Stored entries
%%

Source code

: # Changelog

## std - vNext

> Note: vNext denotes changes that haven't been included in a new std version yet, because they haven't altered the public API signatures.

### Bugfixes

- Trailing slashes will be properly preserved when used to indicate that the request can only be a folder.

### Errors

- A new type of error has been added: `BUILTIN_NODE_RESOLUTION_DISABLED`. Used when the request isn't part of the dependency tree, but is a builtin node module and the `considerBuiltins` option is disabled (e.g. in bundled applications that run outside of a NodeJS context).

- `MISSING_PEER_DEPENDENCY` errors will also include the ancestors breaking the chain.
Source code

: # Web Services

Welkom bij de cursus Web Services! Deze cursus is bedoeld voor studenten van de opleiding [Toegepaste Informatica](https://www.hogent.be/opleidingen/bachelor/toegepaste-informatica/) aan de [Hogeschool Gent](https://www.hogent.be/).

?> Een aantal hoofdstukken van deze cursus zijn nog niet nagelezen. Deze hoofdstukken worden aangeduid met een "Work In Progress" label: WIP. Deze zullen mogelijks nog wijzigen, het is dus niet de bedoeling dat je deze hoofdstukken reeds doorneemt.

%%
%%

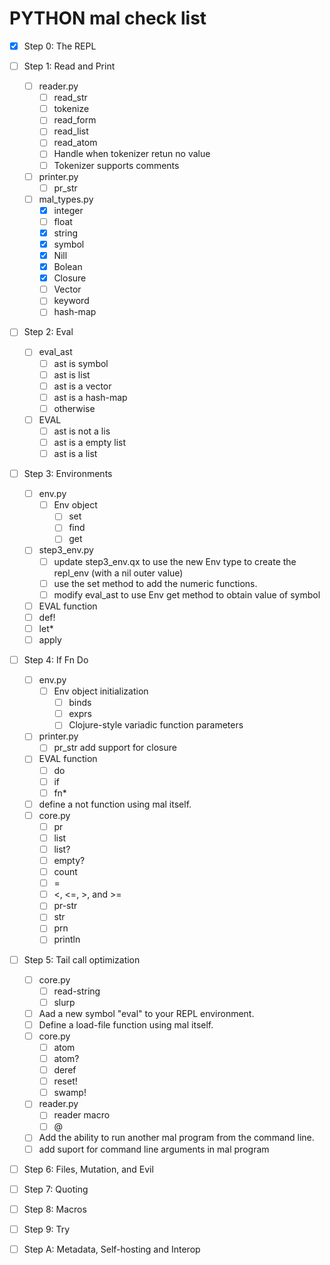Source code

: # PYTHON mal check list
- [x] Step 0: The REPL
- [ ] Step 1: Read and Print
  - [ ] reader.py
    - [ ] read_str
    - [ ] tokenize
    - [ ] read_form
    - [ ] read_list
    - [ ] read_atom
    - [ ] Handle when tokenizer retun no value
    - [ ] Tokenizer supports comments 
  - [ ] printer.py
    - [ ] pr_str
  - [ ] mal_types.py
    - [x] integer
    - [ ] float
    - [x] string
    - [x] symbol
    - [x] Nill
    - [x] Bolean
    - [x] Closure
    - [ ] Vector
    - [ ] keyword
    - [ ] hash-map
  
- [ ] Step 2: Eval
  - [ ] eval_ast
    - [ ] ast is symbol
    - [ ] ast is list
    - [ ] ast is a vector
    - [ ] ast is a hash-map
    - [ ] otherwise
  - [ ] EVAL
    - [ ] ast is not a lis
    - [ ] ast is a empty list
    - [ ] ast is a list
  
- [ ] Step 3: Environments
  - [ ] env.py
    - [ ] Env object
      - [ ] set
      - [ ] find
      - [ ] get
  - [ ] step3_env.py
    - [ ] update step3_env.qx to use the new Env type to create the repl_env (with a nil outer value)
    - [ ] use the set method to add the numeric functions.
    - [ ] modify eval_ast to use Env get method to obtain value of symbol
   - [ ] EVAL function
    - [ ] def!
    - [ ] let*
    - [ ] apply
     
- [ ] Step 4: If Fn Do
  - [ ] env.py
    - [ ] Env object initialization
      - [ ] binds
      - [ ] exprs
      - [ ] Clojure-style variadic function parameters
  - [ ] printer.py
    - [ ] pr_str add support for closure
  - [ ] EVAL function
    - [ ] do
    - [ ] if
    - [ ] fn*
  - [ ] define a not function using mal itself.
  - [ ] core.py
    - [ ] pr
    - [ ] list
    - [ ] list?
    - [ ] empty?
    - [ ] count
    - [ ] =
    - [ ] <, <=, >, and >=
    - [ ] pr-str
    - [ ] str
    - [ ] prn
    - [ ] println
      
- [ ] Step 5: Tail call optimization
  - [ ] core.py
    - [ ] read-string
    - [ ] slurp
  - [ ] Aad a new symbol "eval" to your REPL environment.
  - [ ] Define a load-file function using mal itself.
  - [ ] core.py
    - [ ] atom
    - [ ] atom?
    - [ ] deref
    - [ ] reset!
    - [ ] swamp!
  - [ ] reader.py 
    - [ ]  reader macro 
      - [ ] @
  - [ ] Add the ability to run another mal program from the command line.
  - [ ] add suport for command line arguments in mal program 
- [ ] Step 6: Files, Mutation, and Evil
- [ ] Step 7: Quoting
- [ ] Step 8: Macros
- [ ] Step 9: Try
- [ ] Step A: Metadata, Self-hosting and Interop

%%

_Assignment_. Write down how many lines in the data contain "object". Add nothing else.

_Response to the exercise_. 2